YOUR INSTRUCTIONS
Set down the line containing "- [自訂健康情況探查](h" and every line that follows it in the listing below, exactly as written and with nothing added.

EXERCISE DATA
◆ ◆ ◆ ◆ ◆

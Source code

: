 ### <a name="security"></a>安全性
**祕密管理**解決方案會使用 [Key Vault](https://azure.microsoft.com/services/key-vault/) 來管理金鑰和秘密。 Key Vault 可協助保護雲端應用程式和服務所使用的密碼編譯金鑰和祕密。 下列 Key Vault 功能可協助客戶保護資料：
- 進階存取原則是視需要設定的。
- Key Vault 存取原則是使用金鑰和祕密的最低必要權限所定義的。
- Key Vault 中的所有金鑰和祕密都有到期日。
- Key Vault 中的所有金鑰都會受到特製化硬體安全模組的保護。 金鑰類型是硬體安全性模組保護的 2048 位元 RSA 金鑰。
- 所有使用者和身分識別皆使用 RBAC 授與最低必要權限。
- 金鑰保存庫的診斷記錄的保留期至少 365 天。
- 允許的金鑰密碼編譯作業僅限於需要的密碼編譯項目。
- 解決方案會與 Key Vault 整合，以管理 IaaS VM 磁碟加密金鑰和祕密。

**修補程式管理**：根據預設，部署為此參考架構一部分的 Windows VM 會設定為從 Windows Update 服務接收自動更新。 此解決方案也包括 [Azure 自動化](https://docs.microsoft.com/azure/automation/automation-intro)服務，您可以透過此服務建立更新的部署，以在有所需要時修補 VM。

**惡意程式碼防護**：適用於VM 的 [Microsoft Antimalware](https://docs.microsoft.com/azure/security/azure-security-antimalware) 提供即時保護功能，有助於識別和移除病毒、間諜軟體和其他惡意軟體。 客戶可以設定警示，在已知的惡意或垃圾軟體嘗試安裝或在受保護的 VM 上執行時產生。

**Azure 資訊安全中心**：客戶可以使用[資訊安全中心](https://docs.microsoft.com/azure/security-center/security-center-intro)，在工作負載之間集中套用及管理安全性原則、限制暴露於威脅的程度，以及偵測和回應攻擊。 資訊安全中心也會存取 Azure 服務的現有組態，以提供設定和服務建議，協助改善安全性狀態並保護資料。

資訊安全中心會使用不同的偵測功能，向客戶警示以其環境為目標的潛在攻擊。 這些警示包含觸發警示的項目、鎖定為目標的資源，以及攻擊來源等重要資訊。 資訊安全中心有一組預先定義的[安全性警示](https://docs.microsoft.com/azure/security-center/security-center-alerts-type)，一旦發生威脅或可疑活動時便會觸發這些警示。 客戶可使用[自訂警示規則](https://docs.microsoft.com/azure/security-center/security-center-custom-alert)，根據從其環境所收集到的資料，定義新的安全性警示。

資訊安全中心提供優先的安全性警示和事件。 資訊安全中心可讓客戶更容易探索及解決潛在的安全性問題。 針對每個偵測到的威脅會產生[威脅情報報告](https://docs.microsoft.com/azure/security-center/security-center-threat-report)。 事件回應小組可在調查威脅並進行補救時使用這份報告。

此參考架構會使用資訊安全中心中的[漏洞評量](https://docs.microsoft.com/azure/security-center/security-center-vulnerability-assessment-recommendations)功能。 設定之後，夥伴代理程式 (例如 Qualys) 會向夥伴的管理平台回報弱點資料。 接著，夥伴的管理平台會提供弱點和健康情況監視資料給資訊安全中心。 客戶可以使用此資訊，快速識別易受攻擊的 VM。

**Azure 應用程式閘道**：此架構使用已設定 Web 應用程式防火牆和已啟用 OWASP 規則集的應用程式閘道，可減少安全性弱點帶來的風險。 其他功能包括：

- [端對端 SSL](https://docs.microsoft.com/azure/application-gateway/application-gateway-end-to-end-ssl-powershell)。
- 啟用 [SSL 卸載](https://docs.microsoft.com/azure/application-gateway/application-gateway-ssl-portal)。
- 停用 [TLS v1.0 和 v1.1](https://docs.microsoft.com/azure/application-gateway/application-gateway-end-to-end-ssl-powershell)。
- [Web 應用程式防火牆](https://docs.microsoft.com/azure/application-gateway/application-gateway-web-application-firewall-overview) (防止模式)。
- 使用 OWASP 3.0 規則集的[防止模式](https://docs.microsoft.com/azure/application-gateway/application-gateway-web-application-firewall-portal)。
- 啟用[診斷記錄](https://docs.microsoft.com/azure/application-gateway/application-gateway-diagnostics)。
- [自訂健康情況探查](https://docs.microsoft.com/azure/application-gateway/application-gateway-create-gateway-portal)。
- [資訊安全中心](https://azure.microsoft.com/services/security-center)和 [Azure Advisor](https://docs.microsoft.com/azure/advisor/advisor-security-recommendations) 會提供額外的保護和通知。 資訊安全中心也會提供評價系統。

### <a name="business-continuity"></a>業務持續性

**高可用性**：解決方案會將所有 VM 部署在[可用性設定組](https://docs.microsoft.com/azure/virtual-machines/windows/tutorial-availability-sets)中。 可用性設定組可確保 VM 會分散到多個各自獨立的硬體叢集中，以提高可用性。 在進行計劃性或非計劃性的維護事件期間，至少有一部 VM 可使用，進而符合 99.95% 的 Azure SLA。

◆ ◆ ◆ ◆ ◆

TASK SOLUTION
- [自訂健康情況探查](https://docs.microsoft.com/azure/application-gateway/application-gateway-create-gateway-portal)。
- [資訊安全中心](https://azure.microsoft.com/services/security-center)和 [Azure Advisor](https://docs.microsoft.com/azure/advisor/advisor-security-recommendations) 會提供額外的保護和通知。 資訊安全中心也會提供評價系統。

### <a name="business-continuity"></a>業務持續性

**高可用性**：解決方案會將所有 VM 部署在[可用性設定組](https://docs.microsoft.com/azure/virtual-machines/windows/tutorial-availability-sets)中。 可用性設定組可確保 VM 會分散到多個各自獨立的硬體叢集中，以提高可用性。 在進行計劃性或非計劃性的維護事件期間，至少有一部 VM 可使用，進而符合 99.95% 的 Azure SLA。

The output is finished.